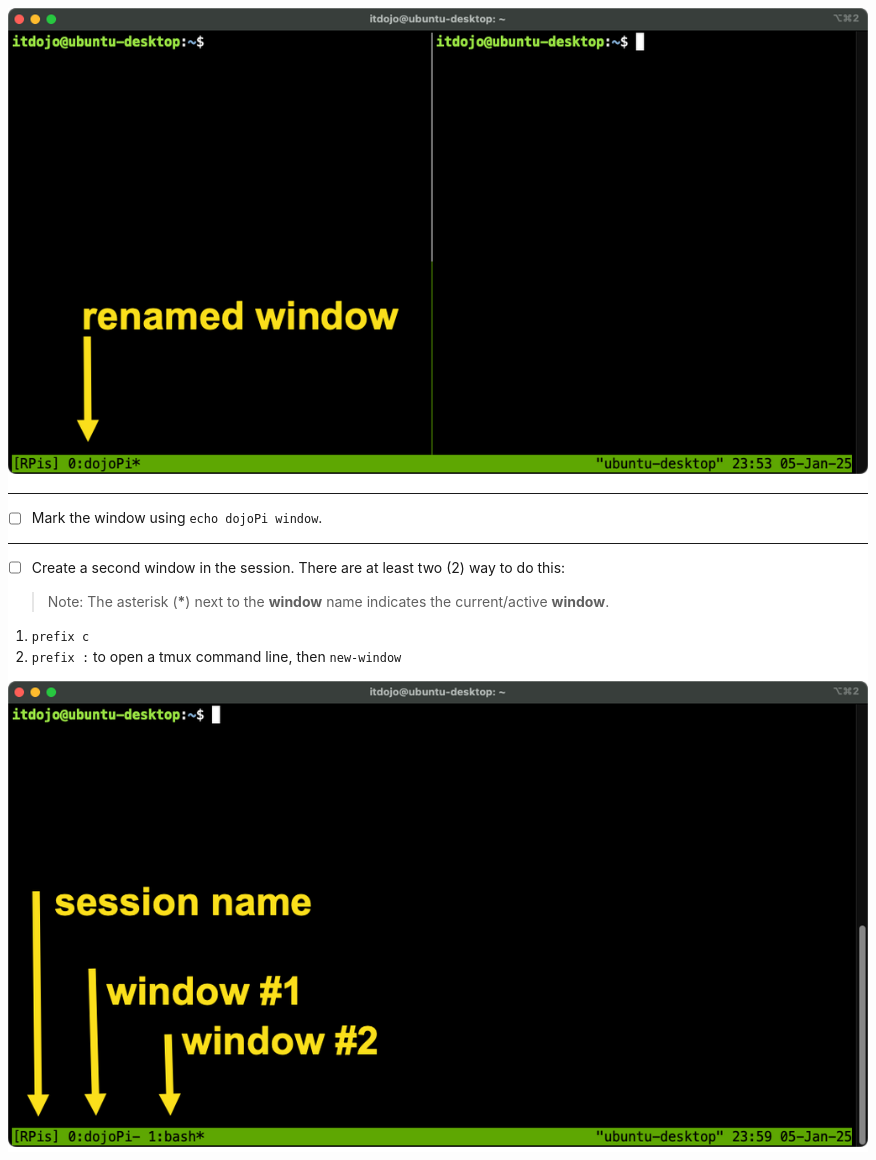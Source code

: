 <img src=../assets/tmux-rpi-session-renamed-window.png>

***

- [ ] Mark the window using `echo dojoPi window`.

***

- [ ] Create a second window in the session.  There are at least two (2) way to do this:

> Note: The asterisk (**\***) next to the **window** name indicates the current/active **window**.

1. `prefix c`
2. `prefix :` to open a tmux command line, then `new-window`

<img src=../assets/tmux-rpi-session-2windows.png>
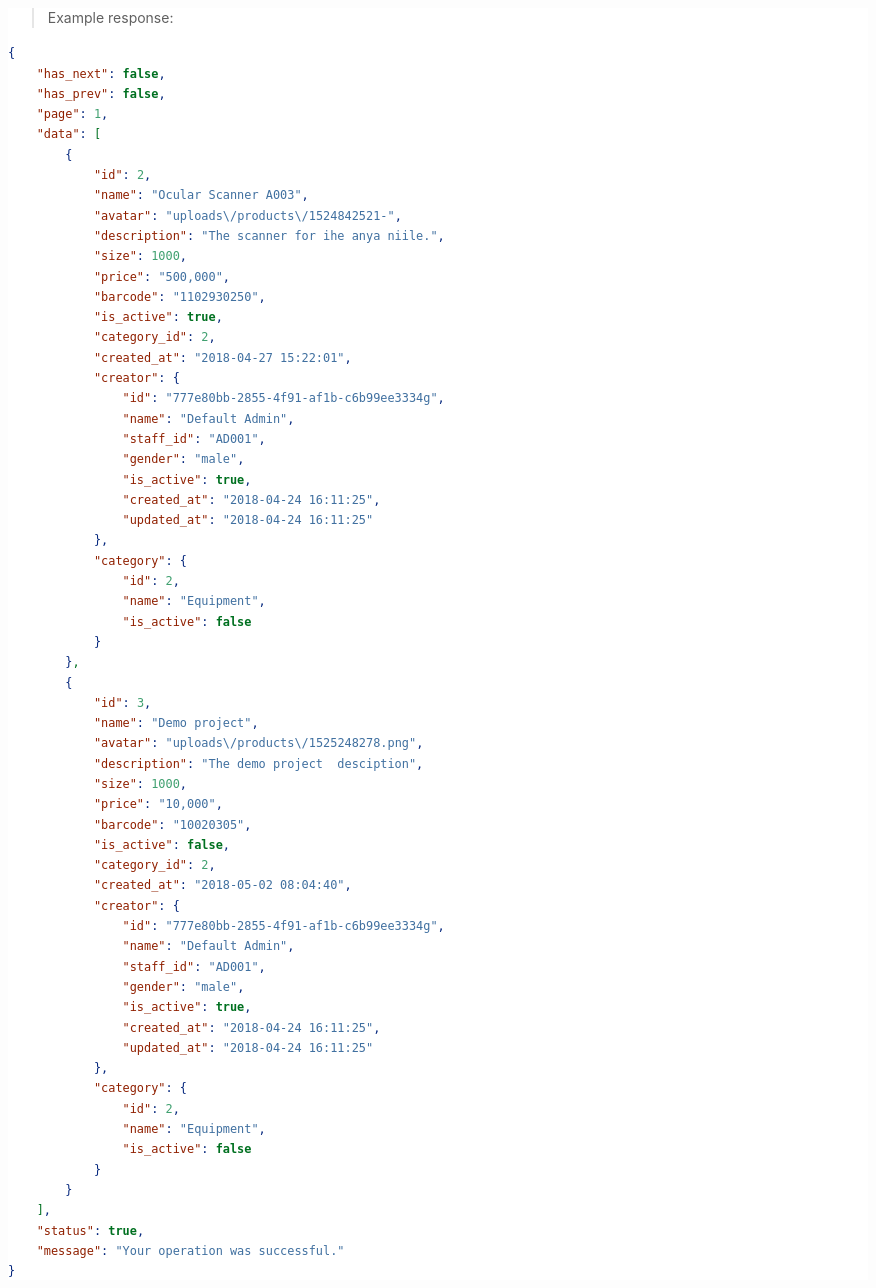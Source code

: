 > Example response:

```json
{
    "has_next": false,
    "has_prev": false,
    "page": 1,
    "data": [
        {
            "id": 2,
            "name": "Ocular Scanner A003",
            "avatar": "uploads\/products\/1524842521-",
            "description": "The scanner for ihe anya niile.",
            "size": 1000,
            "price": "500,000",
            "barcode": "1102930250",
            "is_active": true,
            "category_id": 2,
            "created_at": "2018-04-27 15:22:01",
            "creator": {
                "id": "777e80bb-2855-4f91-af1b-c6b99ee3334g",
                "name": "Default Admin",
                "staff_id": "AD001",
                "gender": "male",
                "is_active": true,
                "created_at": "2018-04-24 16:11:25",
                "updated_at": "2018-04-24 16:11:25"
            },
            "category": {
                "id": 2,
                "name": "Equipment",
                "is_active": false
            }
        },
        {
            "id": 3,
            "name": "Demo project",
            "avatar": "uploads\/products\/1525248278.png",
            "description": "The demo project  desciption",
            "size": 1000,
            "price": "10,000",
            "barcode": "10020305",
            "is_active": false,
            "category_id": 2,
            "created_at": "2018-05-02 08:04:40",
            "creator": {
                "id": "777e80bb-2855-4f91-af1b-c6b99ee3334g",
                "name": "Default Admin",
                "staff_id": "AD001",
                "gender": "male",
                "is_active": true,
                "created_at": "2018-04-24 16:11:25",
                "updated_at": "2018-04-24 16:11:25"
            },
            "category": {
                "id": 2,
                "name": "Equipment",
                "is_active": false
            }
        }
    ],
    "status": true,
    "message": "Your operation was successful."
}
```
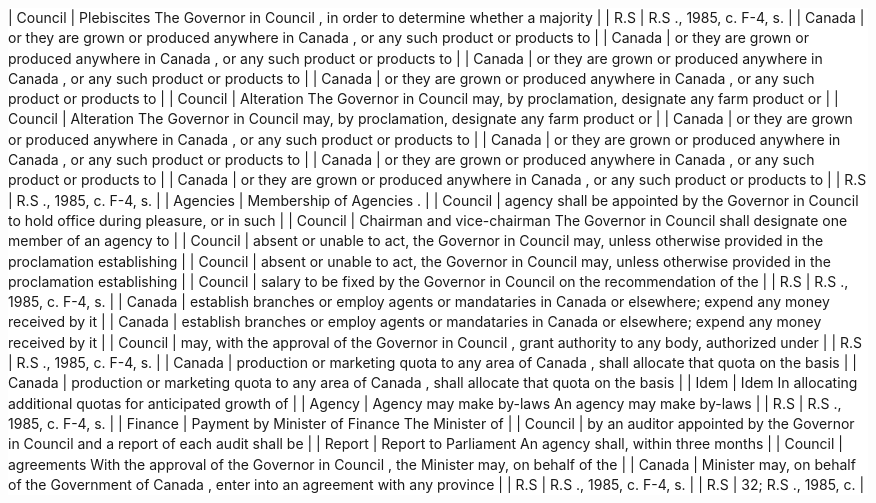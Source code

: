 | Council                       | Plebiscites The Governor in  Council , in order to determine whether a majority                                                   |
| R.S                           | R.S ., 1985, c. F-4, s.                                                                                                           |
| Canada                        | or they are grown or produced anywhere in Canada , or any such product or products to                                             |
| Canada                        | or they are grown or produced anywhere in Canada , or any such product or products to                                             |
| Canada                        | or they are grown or produced anywhere in Canada , or any such product or products to                                             |
| Canada                        | or they are grown or produced anywhere in Canada , or any such product or products to                                             |
| Council                       | Alteration The Governor in  Council may, by proclamation, designate any farm product or                                           |
| Council                       | Alteration The Governor in  Council may, by proclamation, designate any farm product or                                           |
| Canada                        | or they are grown or produced anywhere in Canada , or any such product or products to                                             |
| Canada                        | or they are grown or produced anywhere in Canada , or any such product or products to                                             |
| Canada                        | or they are grown or produced anywhere in Canada , or any such product or products to                                             |
| Canada                        | or they are grown or produced anywhere in Canada , or any such product or products to                                             |
| R.S                           | R.S ., 1985, c. F-4, s.                                                                                                           |
| Agencies                      | Membership of  Agencies .                                                                                                         |
| Council                       | agency shall be appointed by the Governor in Council to hold office during pleasure, or in such                                   |
| Council                       | Chairman and vice-chairman The Governor in  Council shall designate one member of an agency to                                    |
| Council                       | absent or unable to act, the Governor in Council may, unless otherwise provided in the proclamation establishing                  |
| Council                       | absent or unable to act, the Governor in Council may, unless otherwise provided in the proclamation establishing                  |
| Council                       | salary to be fixed by the Governor in Council  on the recommendation of the                                                       |
| R.S                           | R.S ., 1985, c. F-4, s.                                                                                                           |
| Canada                        | establish branches or employ agents or mandataries in Canada or elsewhere; expend any money received by it                        |
| Canada                        | establish branches or employ agents or mandataries in Canada or elsewhere; expend any money received by it                        |
| Council                       | may, with the approval of the Governor in Council , grant authority to any body, authorized under                                 |
| R.S                           | R.S ., 1985, c. F-4, s.                                                                                                           |
| Canada                        | production or marketing quota to any area of Canada , shall allocate that quota on the basis                                      |
| Canada                        | production or marketing quota to any area of Canada , shall allocate that quota on the basis                                      |
| Idem                          | Idem In allocating additional quotas for anticipated growth of                                                                    |
| Agency                        | Agency may make by-laws An agency may make by-laws                                                                                |
| R.S                           | R.S ., 1985, c. F-4, s.                                                                                                           |
| Finance                       | Payment by Minister of  Finance  The Minister of                                                                                  |
| Council                       | by an auditor appointed by the Governor in Council and a report of each audit shall be                                            |
| Report                        | Report to Parliament An agency shall, within three months                                                                         |
| Council                       | agreements With the approval of the Governor in Council , the Minister may, on behalf of the                                      |
| Canada                        | Minister may, on behalf of the Government of Canada , enter into an agreement with any province                                   |
| R.S                           | R.S ., 1985, c. F-4, s.                                                                                                           |
| R.S                           | 32;  R.S ., 1985, c.                                                                                                              |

::::::::::

## TASK
Each entry is to be returned as it stands, and each picture is to be left out.

## EXERCISE ANSWER
Source code

: <img src=../assets/tmux-rpi-session-renamed-window.png>

***

- [ ] Mark the window using `echo dojoPi window`.

***

- [ ] Create a second window in the session.  There are at least two (2) way to do this:

> Note: The asterisk (**\***) next to the **window** name indicates the current/active **window**.

1. `prefix c`
2. `prefix :` to open a tmux command line, then `new-window`

<img src=../assets/tmux-rpi-session-2windows.png>
Source code

: > Example response:

```json
{
    "has_next": false,
    "has_prev": false,
    "page": 1,
    "data": [
        {
            "id": 2,
            "name": "Ocular Scanner A003",
            "avatar": "uploads\/products\/1524842521-",
            "description": "The scanner for ihe anya niile.",
            "size": 1000,
            "price": "500,000",
            "barcode": "1102930250",
            "is_active": true,
            "category_id": 2,
            "created_at": "2018-04-27 15:22:01",
            "creator": {
                "id": "777e80bb-2855-4f91-af1b-c6b99ee3334g",
                "name": "Default Admin",
                "staff_id": "AD001",
                "gender": "male",
                "is_active": true,
                "created_at": "2018-04-24 16:11:25",
                "updated_at": "2018-04-24 16:11:25"
            },
            "category": {
                "id": 2,
                "name": "Equipment",
                "is_active": false
            }
        },
        {
            "id": 3,
            "name": "Demo project",
            "avatar": "uploads\/products\/1525248278.png",
            "description": "The demo project  desciption",
            "size": 1000,
            "price": "10,000",
            "barcode": "10020305",
            "is_active": false,
            "category_id": 2,
            "created_at": "2018-05-02 08:04:40",
            "creator": {
                "id": "777e80bb-2855-4f91-af1b-c6b99ee3334g",
                "name": "Default Admin",
                "staff_id": "AD001",
                "gender": "male",
                "is_active": true,
                "created_at": "2018-04-24 16:11:25",
                "updated_at": "2018-04-24 16:11:25"
            },
            "category": {
                "id": 2,
                "name": "Equipment",
                "is_active": false
            }
        }
    ],
    "status": true,
    "message": "Your operation was successful."
}
```
Source code

: | Council                       | Plebiscites The Governor in  Council , in order to determine whether a majority                                                   |
| R.S                           | R.S ., 1985, c. F-4, s.                                                                                                           |
| Canada                        | or they are grown or produced anywhere in Canada , or any such product or products to                                             |
| Canada                        | or they are grown or produced anywhere in Canada , or any such product or products to                                             |
| Canada                        | or they are grown or produced anywhere in Canada , or any such product or products to                                             |
| Canada                        | or they are grown or produced anywhere in Canada , or any such product or products to                                             |
| Council                       | Alteration The Governor in  Council may, by proclamation, designate any farm product or                                           |
| Council                       | Alteration The Governor in  Council may, by proclamation, designate any farm product or                                           |
| Canada                        | or they are grown or produced anywhere in Canada , or any such product or products to                                             |
| Canada                        | or they are grown or produced anywhere in Canada , or any such product or products to                                             |
| Canada                        | or they are grown or produced anywhere in Canada , or any such product or products to                                             |
| Canada                        | or they are grown or produced anywhere in Canada , or any such product or products to                                             |
| R.S                           | R.S ., 1985, c. F-4, s.                                                                                                           |
| Agencies                      | Membership of  Agencies .                                                                                                         |
| Council                       | agency shall be appointed by the Governor in Council to hold office during pleasure, or in such                                   |
| Council                       | Chairman and vice-chairman The Governor in  Council shall designate one member of an agency to                                    |
| Council                       | absent or unable to act, the Governor in Council may, unless otherwise provided in the proclamation establishing                  |
| Council                       | absent or unable to act, the Governor in Council may, unless otherwise provided in the proclamation establishing                  |
| Council                       | salary to be fixed by the Governor in Council  on the recommendation of the                                                       |
| R.S                           | R.S ., 1985, c. F-4, s.                                                                                                           |
| Canada                        | establish branches or employ agents or mandataries in Canada or elsewhere; expend any money received by it                        |
| Canada                        | establish branches or employ agents or mandataries in Canada or elsewhere; expend any money received by it                        |
| Council                       | may, with the approval of the Governor in Council , grant authority to any body, authorized under                                 |
| R.S                           | R.S ., 1985, c. F-4, s.                                                                                                           |
| Canada                        | production or marketing quota to any area of Canada , shall allocate that quota on the basis                                      |
| Canada                        | production or marketing quota to any area of Canada , shall allocate that quota on the basis                                      |
| Idem                          | Idem In allocating additional quotas for anticipated growth of                                                                    |
| Agency                        | Agency may make by-laws An agency may make by-laws                                                                                |
| R.S                           | R.S ., 1985, c. F-4, s.                                                                                                           |
| Finance                       | Payment by Minister of  Finance  The Minister of                                                                                  |
| Council                       | by an auditor appointed by the Governor in Council and a report of each audit shall be                                            |
| Report                        | Report to Parliament An agency shall, within three months                                                                         |
| Council                       | agreements With the approval of the Governor in Council , the Minister may, on behalf of the                                      |
| Canada                        | Minister may, on behalf of the Government of Canada , enter into an agreement with any province                                   |
| R.S                           | R.S ., 1985, c. F-4, s.                                                                                                           |
| R.S                           | 32;  R.S ., 1985, c.                                                                                                              |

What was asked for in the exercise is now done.